5 In the proceedings, Zahid seeks numerous forms of relief including orders giving him access to the books of AWS and relief pursuant to s 233 of the Corporations Act 2001 (Cth). He also asserts breaches of Mohammad's duties as director of AWS and indicates a wish to bring a derivative action pursuant to s 236 of the Corporations Act with respect to such breaches.
6 Despite a direction at the case management hearing on 16 September 2020 that the defendants file and serve a defence to Zahid's Statement of Claim by 28 October 2020, they have not done so.

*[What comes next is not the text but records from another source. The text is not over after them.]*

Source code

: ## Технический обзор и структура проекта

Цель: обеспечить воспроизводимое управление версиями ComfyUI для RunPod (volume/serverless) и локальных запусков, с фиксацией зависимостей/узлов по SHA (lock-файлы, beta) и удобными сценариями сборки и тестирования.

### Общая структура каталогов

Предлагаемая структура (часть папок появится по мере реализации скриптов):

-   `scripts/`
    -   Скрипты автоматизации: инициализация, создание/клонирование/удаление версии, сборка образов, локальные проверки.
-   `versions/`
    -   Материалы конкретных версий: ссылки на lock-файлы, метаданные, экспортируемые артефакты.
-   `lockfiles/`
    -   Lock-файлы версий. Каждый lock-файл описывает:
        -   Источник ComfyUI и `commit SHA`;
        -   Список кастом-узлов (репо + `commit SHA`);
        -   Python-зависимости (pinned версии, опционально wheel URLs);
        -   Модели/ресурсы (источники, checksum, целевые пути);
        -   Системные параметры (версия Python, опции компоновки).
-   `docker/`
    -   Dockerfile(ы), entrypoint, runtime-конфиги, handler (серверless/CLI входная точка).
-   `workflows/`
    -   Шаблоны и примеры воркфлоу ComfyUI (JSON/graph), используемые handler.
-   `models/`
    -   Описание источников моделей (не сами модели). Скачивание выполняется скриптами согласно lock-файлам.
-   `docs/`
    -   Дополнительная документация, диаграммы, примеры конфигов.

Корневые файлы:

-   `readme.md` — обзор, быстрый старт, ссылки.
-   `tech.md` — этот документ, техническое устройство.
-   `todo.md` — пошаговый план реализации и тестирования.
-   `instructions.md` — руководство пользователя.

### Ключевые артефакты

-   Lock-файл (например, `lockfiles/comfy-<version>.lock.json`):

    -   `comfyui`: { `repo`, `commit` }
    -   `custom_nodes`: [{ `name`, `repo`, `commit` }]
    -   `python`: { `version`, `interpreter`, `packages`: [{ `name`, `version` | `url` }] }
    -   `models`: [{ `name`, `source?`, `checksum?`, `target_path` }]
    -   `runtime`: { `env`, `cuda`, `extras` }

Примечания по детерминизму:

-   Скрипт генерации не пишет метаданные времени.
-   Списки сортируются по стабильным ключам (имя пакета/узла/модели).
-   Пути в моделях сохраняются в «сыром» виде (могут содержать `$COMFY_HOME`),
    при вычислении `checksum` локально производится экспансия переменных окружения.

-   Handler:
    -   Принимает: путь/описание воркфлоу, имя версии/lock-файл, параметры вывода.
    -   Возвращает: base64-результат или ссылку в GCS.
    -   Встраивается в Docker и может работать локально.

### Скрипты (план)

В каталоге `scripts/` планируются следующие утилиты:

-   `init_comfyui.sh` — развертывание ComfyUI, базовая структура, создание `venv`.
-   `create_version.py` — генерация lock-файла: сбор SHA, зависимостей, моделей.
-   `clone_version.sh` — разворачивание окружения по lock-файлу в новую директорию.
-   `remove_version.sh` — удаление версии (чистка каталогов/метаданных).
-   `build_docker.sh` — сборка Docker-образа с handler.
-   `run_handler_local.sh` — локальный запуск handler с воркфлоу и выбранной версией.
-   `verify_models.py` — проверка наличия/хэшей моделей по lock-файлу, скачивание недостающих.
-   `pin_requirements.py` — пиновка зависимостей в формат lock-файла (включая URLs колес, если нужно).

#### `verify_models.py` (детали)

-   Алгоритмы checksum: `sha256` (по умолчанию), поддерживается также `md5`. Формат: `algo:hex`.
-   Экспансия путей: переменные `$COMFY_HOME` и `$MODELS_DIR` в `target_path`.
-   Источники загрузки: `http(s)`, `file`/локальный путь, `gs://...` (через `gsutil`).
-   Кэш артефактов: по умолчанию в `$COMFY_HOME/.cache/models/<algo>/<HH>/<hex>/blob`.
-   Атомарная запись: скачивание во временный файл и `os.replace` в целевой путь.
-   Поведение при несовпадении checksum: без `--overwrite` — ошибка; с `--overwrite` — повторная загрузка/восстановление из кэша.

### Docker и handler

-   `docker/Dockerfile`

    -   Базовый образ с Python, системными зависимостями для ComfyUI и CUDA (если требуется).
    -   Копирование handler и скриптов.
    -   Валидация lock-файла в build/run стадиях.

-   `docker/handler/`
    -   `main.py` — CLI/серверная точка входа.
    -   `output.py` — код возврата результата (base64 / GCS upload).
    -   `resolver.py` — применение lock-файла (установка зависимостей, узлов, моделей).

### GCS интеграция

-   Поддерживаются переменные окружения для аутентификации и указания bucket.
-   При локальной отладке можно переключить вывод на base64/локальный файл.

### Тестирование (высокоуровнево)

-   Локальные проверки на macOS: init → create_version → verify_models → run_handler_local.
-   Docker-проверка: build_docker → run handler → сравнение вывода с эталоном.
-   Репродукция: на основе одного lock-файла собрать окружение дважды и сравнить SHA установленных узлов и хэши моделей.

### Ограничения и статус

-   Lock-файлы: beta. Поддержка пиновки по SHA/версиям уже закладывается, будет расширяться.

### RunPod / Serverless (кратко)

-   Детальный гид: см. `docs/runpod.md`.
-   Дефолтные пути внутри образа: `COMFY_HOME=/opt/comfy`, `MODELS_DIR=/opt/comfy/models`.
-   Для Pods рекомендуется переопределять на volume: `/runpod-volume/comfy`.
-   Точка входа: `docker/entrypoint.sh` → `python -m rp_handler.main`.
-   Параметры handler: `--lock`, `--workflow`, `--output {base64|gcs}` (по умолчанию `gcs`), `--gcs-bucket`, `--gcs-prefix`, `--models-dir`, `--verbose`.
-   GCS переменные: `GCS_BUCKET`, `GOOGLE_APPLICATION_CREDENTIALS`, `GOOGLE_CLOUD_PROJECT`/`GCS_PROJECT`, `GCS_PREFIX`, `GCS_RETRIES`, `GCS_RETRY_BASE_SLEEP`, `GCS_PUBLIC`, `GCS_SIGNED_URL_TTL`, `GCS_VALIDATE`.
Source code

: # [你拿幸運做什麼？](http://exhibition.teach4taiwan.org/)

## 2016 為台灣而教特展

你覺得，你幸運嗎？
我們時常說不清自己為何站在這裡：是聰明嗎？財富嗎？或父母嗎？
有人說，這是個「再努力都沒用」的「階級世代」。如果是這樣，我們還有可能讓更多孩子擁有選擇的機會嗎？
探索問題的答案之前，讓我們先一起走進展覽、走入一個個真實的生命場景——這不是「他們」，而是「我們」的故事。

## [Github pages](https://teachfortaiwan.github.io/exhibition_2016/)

7 The Court listed two interlocutory processes for hearing on 16 November 2020. The first was an amended interlocutory process filed by Zahid by which he sought orders permitting him to have access to the books and financial records of AWS and an order for the rectification of the register kept by ASIC concerning AWS. However, by reason of concessions made by the defendants, it was not necessary for the Court to hear submissions concerning that interlocutory process and the Court made orders which, other than that concerning costs, were by consent.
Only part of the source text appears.